Step 1: Smoke Detectors - Background
Before we begin we should know a little about the types of smoke detectors available and how they work.
The one this instructable uses is optical. When smoke enters the optical chamber (1), particles scatter light from the LED (5) onto the photodiode (4). If a comparator determines the level of light at the photodiode is above a threshold, the alarm sounds. While optical detectors are generally more expensive to manufacture, their cost has decreased and they have become increasingly common in many homes. Most addressable detectors are photoelectric.
The second common type is Ionization detectors. These units use a sample of radiative Americium-241 with an ionization chamber to detect the presence of smoke. While these detectors are better for detecting a finer particulate smoke than optical detectors, they are more prone to false alarms.
Read more about detectors here: http://en.wikipedia.org/wiki/Smoke_detector
Step 2: Tools and Materials
For this project you will need
- An optical smoke detector
- Small or medium gauge wire
for digital micro controller, loads of more that 100µA:
- 220Ω resistor.
- NPN transistor or MOSFET., relay with diode protection, etc.
and the following tools:
- Soldering iron and fine solder
- Pliers, wire cutters, snips
- Hot melt glue
Step 3: Disassembly
Begin by removing the plastic cover for the smoke detector. Most are made without screws anymore and are held together by plastic tabs. I used a flat head screw driver and pliers to pinch the three plastic tabs in and remove the cover.

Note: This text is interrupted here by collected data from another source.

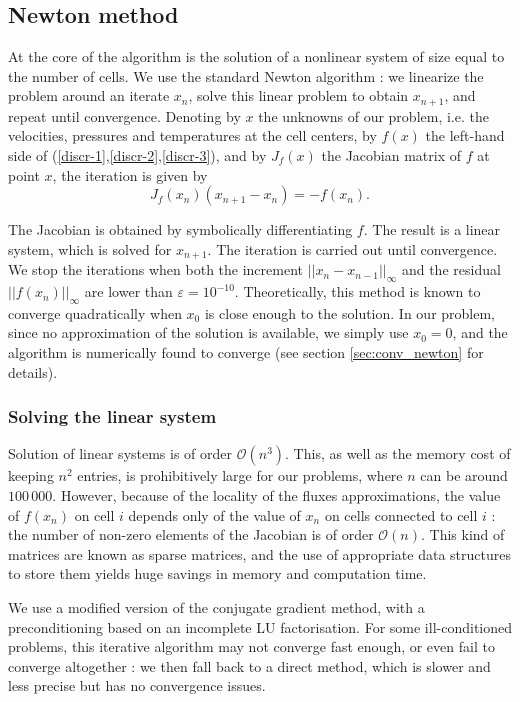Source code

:\documentclass[12pt]{article}
\begin{document}
\subsection{Newton method}
At the core of the algorithm is the solution of a nonlinear system of
size equal to the number of cells. We use the standard Newton
algorithm : we linearize the problem around an iterate $x_n$, solve
this linear problem to obtain $x_{n+1}$, and repeat until
convergence. Denoting by $x$ the unknowns of our problem, i.e. the
velocities, pressures and temperatures at the cell centers, by $f(x)$
the left-hand side of (\ref{discr-1},\ref{discr-2},\ref{discr-3}), and
by $J_f(x)$ the Jacobian matrix of $f$ at point $x$, the iteration is
given by
\begin{equation}
  \label{eq:newton}
  J_f(x_n) (x_{n+1} - x_n) = - f(x_n).
\end{equation}

The Jacobian is obtained by symbolically differentiating $f$. The
result is a linear system, which is solved for $x_{n+1}$. The iteration
is carried out until convergence. We stop the iterations when both the
increment $||x_{n} - x_{n-1}||_\infty$ and the residual
$||f(x_n)||_\infty$ are lower than $\varepsilon =
10^{-10}$. Theoretically, this method is known to converge
quadratically when $x_0$ is close enough to the solution. In our problem,
since no approximation of the solution is available, we simply use
$x_0 = 0$, and the algorithm is numerically found to converge (see
section \ref{sec:conv_newton} for details).

\subsubsection{Solving the linear system}
Solution of linear systems is of order $\mathcal O (n^3)$. This, as
well as the memory cost of keeping $n^2$ entries, is prohibitively
large for our problems, where $n$ can be around $100\,000$. However,
because of the locality of the fluxes approximations, the value of
$f(x_n)$ on cell $i$ depends only of the value of $x_n$ on cells
connected to cell $i$ : the number of non-zero elements of the
Jacobian is of order $\mathcal O (n)$. This kind of matrices are known
as sparse matrices, and the use of appropriate data structures to
store them yields huge savings in memory and computation time.

We use a modified version of the conjugate gradient method, with a
preconditioning based on an incomplete LU factorisation. For some
ill-conditioned problems, this iterative algorithm may not converge
fast enough, or even fail to converge altogether : we then fall back
to a direct method, which is slower and less precise but has no
convergence issues.
\end{document}
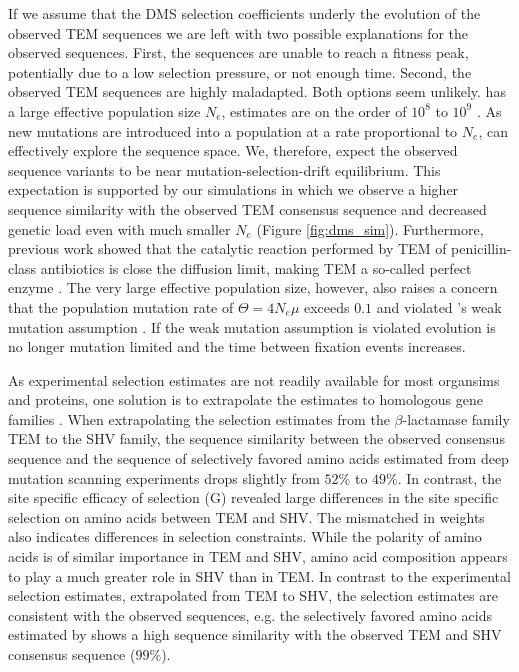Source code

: 
If we assume that the DMS selection coefficients underly the evolution of the observed TEM sequences we are left with two possible explanations for the observed sequences.
First, the sequences are unable to reach a fitness peak, potentially due to a low selection pressure, or not enough time.
Second, the observed TEM sequences are highly maladapted.
Both options seem unlikely.
\ecoli has a large effective population size $N_e$, estimates are on the order of $10^8$ to $10^9$ \citep{OchmanAndWilson1987, hartl1994}.
As new mutations are introduced into a population at a rate proportional to $N_e$, \ecoli can effectively explore the sequence space.
We, therefore, expect the observed sequence variants to be near mutation-selection-drift equilibrium.
This expectation is supported by our simulations in which we observe a higher sequence similarity with the observed TEM consensus sequence and decreased genetic load even with much smaller $N_e$ (Figure \ref{fig:dms_sim}).
Furthermore, previous work showed that the catalytic reaction performed by TEM of penicillin-class antibiotics is close the diffusion limit, making TEM a so-called perfect enzyme \citep{matagne1998}.
The very large effective population size, however, also raises a concern that the population mutation rate of \ecoli $\Theta = 4N_e\mu$ exceeds $0.1$ and violated \selac's weak mutation assumption \citep{deKoning259507}.
If the weak mutation assumption is violated evolution is no longer mutation limited and the time between fixation events increases.

As experimental selection estimates are not readily available for most organsims and proteins, one solution is to extrapolate the estimates to homologous gene families \citep{bloom2014, bloom2017}.
When extrapolating the selection estimates from the $\beta$-lactamase family TEM to the SHV family, the sequence similarity between the observed consensus sequence and the sequence of selectively favored amino acids estimated from deep mutation scanning experiments drops slightly from $52 \% $ to $49 \%$.
In contrast, the site specific efficacy of selection (G) revealed large differences in the site specific selection on amino acids between TEM and SHV.
The mismatched in \PC weights also indicates differences in selection constraints. 
While the polarity of amino acids is of similar importance in TEM and SHV, amino acid composition appears to play a much greater role in SHV than in TEM.
In contrast to the experimental selection estimates, extrapolated from TEM to SHV, the \selac selection estimates are consistent with the observed sequences, e.g. the selectively favored amino acids estimated by \selac shows a high sequence similarity with the observed TEM and SHV consensus sequence ($99 \%$).

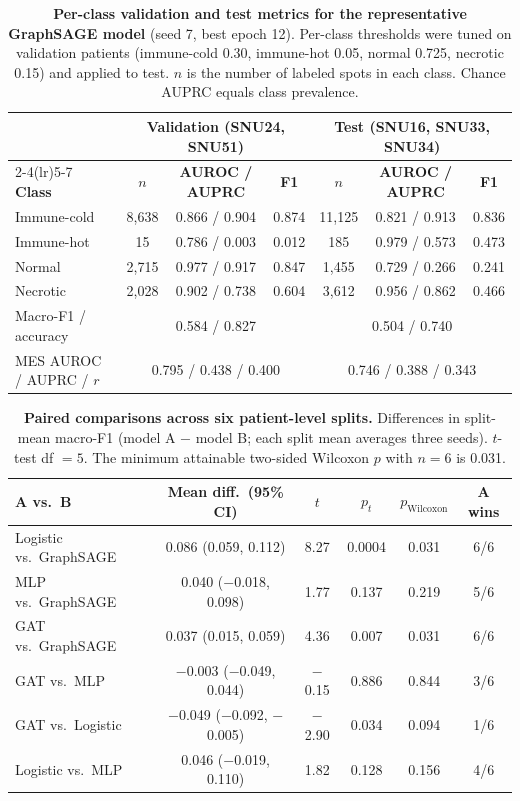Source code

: \documentclass[11pt,letterpaper]{article}
\begin{document}
\begin{table}[H]
\centering
\caption{\textbf{Per-class validation and test metrics for the representative GraphSAGE model} (seed 7, best epoch 12). Per-class thresholds were tuned on validation patients (immune-cold 0.30, immune-hot 0.05, normal 0.725, necrotic 0.15) and applied to test. $n$ is the number of labeled spots in each class. Chance AUPRC equals class prevalence.}
\label{tab:s8}
\small
\begin{tabular}{lcccccc}
\toprule
 & \multicolumn{3}{c}{\textbf{Validation (SNU24, SNU51)}} & \multicolumn{3}{c}{\textbf{Test (SNU16, SNU33, SNU34)}} \\
\cmidrule(lr){2-4}\cmidrule(lr){5-7}
\textbf{Class} & $n$ & \textbf{AUROC / AUPRC} & \textbf{F1} & $n$ & \textbf{AUROC / AUPRC} & \textbf{F1} \\
\midrule
Immune-cold & 8{,}638 & 0.866 / 0.904 & 0.874 & 11{,}125 & 0.821 / 0.913 & 0.836 \\
Immune-hot  & 15      & 0.786 / 0.003 & 0.012 & 185     & 0.979 / 0.573 & 0.473 \\
Normal      & 2{,}715 & 0.977 / 0.917 & 0.847 & 1{,}455 & 0.729 / 0.266 & 0.241 \\
Necrotic    & 2{,}028 & 0.902 / 0.738 & 0.604 & 3{,}612 & 0.956 / 0.862 & 0.466 \\
\midrule
Macro-F1 / accuracy & \multicolumn{3}{c}{0.584 / 0.827} & \multicolumn{3}{c}{0.504 / 0.740} \\
MES AUROC / AUPRC / $r$ & \multicolumn{3}{c}{0.795 / 0.438 / 0.400} & \multicolumn{3}{c}{0.746 / 0.388 / 0.343} \\
\bottomrule
\end{tabular}
\end{table}

\vspace{1.5em}

\begin{table}[H]
\centering
\caption{\textbf{Paired comparisons across six patient-level splits.} Differences in split-mean macro-F1 (model A $-$ model B; each split mean averages three seeds). $t$-test df $= 5$. The minimum attainable two-sided Wilcoxon $p$ with $n = 6$ is 0.031.}
\label{tab:s9}
\small
\begin{tabular}{lccccc}
\toprule
\textbf{A vs.\ B} & \textbf{Mean diff.\ (95\% CI)} & $t$ & $p_t$ & $p_\mathrm{Wilcoxon}$ & \textbf{A wins} \\
\midrule
Logistic vs.\ GraphSAGE & 0.086 (0.059, 0.112)   & 8.27  & 0.0004 & 0.031 & 6/6 \\
MLP vs.\ GraphSAGE      & 0.040 ($-$0.018, 0.098) & 1.77  & 0.137  & 0.219 & 5/6 \\
GAT vs.\ GraphSAGE      & 0.037 (0.015, 0.059)   & 4.36  & 0.007  & 0.031 & 6/6 \\
GAT vs.\ MLP            & $-$0.003 ($-$0.049, 0.044) & $-$0.15 & 0.886 & 0.844 & 3/6 \\
GAT vs.\ Logistic       & $-$0.049 ($-$0.092, $-$0.005) & $-$2.90 & 0.034 & 0.094 & 1/6 \\
Logistic vs.\ MLP       & 0.046 ($-$0.019, 0.110) & 1.82  & 0.128  & 0.156 & 4/6 \\
\bottomrule
\end{tabular}
\end{table}
\end{document}
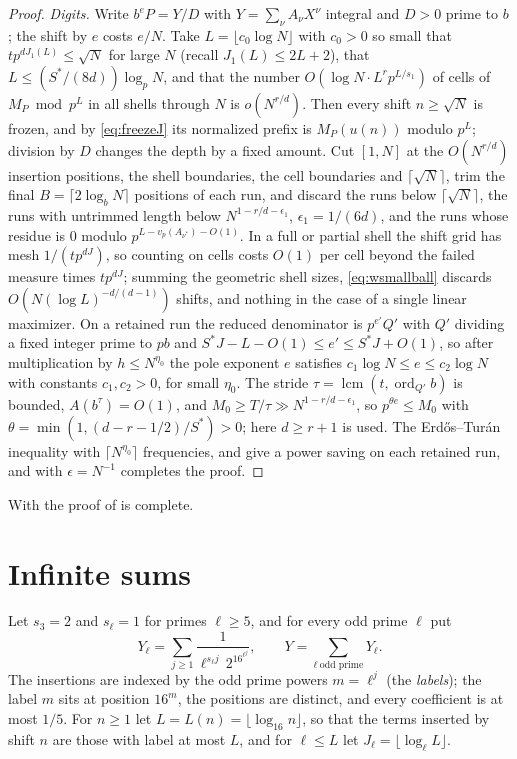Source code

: \documentclass[11pt]{article}
\DeclareMathOperator{\ord}{ord}
\DeclareMathOperator{\lcm}{lcm}
\begin{document}
\begin{proof}
\emph{Digits.} Write $b^eP=Y/D$ with $Y=\sum_\nu A_\nu X^\nu$ integral and $D>0$ prime to $b$; the shift by $e$ costs $e/N$.
Take $L=\lfloor c_0\log N\rfloor$ with $c_0>0$ so small that $tp^{dJ_1(L)}\le\sqrt N$ for large $N$ (recall
$J_1(L)\le2L+2$), that $L\le(S^*/(8d))\log_pN$, and that the number $O(\log N\cdot L^rp^{L/s_1})$ of cells of
$M_P\bmod p^L$ in all shells through $N$ is $o(N^{r/d})$. Then every shift $n\ge\sqrt N$ is frozen, and by
\eqref{eq:freezeJ} its normalized prefix is $M_P(u(n))$ modulo $p^L$; division by $D$ changes the depth by a fixed
amount. Cut $[1,N]$ at the $O(N^{r/d})$ insertion positions, the shell boundaries, the cell boundaries and
$\lceil\sqrt N\rceil$, trim the final $B=\lceil2\log_bN\rceil$ positions of each run, and discard the runs below
$\lceil\sqrt N\rceil$, the runs with untrimmed length below $N^{1-r/d-\epsilon_1}$, $\epsilon_1=1/(6d)$, and the runs whose
residue is $0$ modulo $p^{L-v_p(A_{\nu^*})-O(1)}$. In a full or partial shell the shift grid has mesh
$1/(tp^{dJ})$, so counting on cells costs $O(1)$ per cell beyond the failed measure times $tp^{dJ}$; summing the
geometric shell sizes, \eqref{eq:wsmallball} discards $O(N(\log L)^{-d/(d-1)})$ shifts, and nothing in the case of a
single linear maximizer. On a retained run the reduced denominator is $p^{e'}Q'$ with $Q'$ dividing a fixed integer
prime to $pb$ and $S^*J-L-O(1)\le e'\le S^*J+O(1)$, so after multiplication by $h\le N^{\eta_0}$ the pole exponent
$e$ satisfies $c_1\log N\le e\le c_2\log N$ with constants $c_1,c_2>0$, for small $\eta_0$. The stride
$\tau=\lcm(t,\ord_{Q'}b)$ is bounded, $A(b^\tau)=O(1)$, and $M_0\ge T/\tau\gg N^{1-r/d-\epsilon_1}$, so
$p^{\theta e}\le M_0$ with $\theta=\min(1,(d-r-1/2)/S^*)>0$; here $d\ge r+1$ is used. The Erd\H{o}s--Tur\'an
inequality with $\lceil N^{\eta_0}\rceil$ frequencies,  and  give a power
saving on each retained run, and  with $\epsilon=N^{-1}$ completes the proof.
\end{proof}

With  the proof of  is complete.

\section{Infinite sums}\label{sec:sums}

Let $s_3=2$ and $s_\ell=1$ for primes $\ell\ge5$, and for every odd prime $\ell$ put
\[
Y_\ell=\sum_{j\ge1}\frac{1}{\ell^{s_\ell j}\,2^{16^{\ell^j}}},\qquad
Y=\sum_{\ell\ \text{odd prime}}Y_\ell .
\]
The insertions are indexed by the odd prime powers $m=\ell^j$ (the \emph{labels}); the label $m$ sits
at position $16^m$, the positions are distinct, and every coefficient is at most $1/5$. For $n\ge1$ let
$L=L(n)=\lfloor\log_{16}n\rfloor$, so that the terms inserted by shift $n$ are those with label at most
$L$, and for $\ell\le L$ let $J_\ell=\lfloor\log_\ell L\rfloor$.
\end{document}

After the cover has been removed, the circuit board should likewise be removed from the plastic base. A few blobs of hot glue held the battery leads to the case, which were removed with pliers.
Step 4: Datasheet for the Control IC
Now that you've gotten the detector apart, inspect the board for any silkscreen points relating to I/O or AUX. The bare side of the board showed such a pin, and upon further inspection it is shown to be disconnected by a missing R-16. Sounds promising... surely it can't be this easy! You'll want to find the datasheet for the control IC. The particular chip this one uses is a CS2105GO-M12 (datasheet).
The I/O pin for this particular chip is #7, and sure enough, the datasheet detailed an alarm signal input/output pin designed to connect external units, emergency lights, and auto-dialers. Perfect!
I found that all of the following chips have I/O on pin 7 (actually the exact same pinout!) so they should all work:
- MC146010/MC146012 series
The CS235 has an output latch on pin 3 (Vcc) which can source 100mA, but has no compensation for capacitance along long wires. If you use this chip you MUST use a transistor buffer, MOSFET, or signal level converter.
If your chip does not have a latch or I/O pin, you'll either need to try a different model detector or experiment with wiring the base of a transistor to the detector's piezo output.
Note that I/O is sometimes referred to as "interconnect" in some datasheets.
Unfortunately, most of the datasheets I've seen for ionizing detectors do not have an I/O line or similar feature, however, if the 2/3 duty cycle horn signal is selected, a simple R/C circuit or some clever programming should be able to smooth the output into a usable high/low signal.
Update: the A5350/A53560 series has I/O on pin 2. The datasheet claims that interconnect is possible with up to 125 units.
Step 5: Modification
To limit current to and from the device, we'll need to add a series 220Ω resistor. This can be added to the board or to external equipment, if you plan on linking all detectors together each device must have this resistor. I opted to keep this external.
I had to pop off the pezio to solder the wires, and simply bridged R16's gap with solder. Don't forget to add a wire for negative supply for common.
Step 6: Reassembly
To run the extra signal and ground wire, I cut a small square notch from the lip of the base plastic piece and secured it with hot melt glue, after zip-tying the two wires together. Hot glue was reapplied to secure the battery clip.
And that's it! You now have a battery powered smoke sensor for your next home automation, science project, or DIY security system!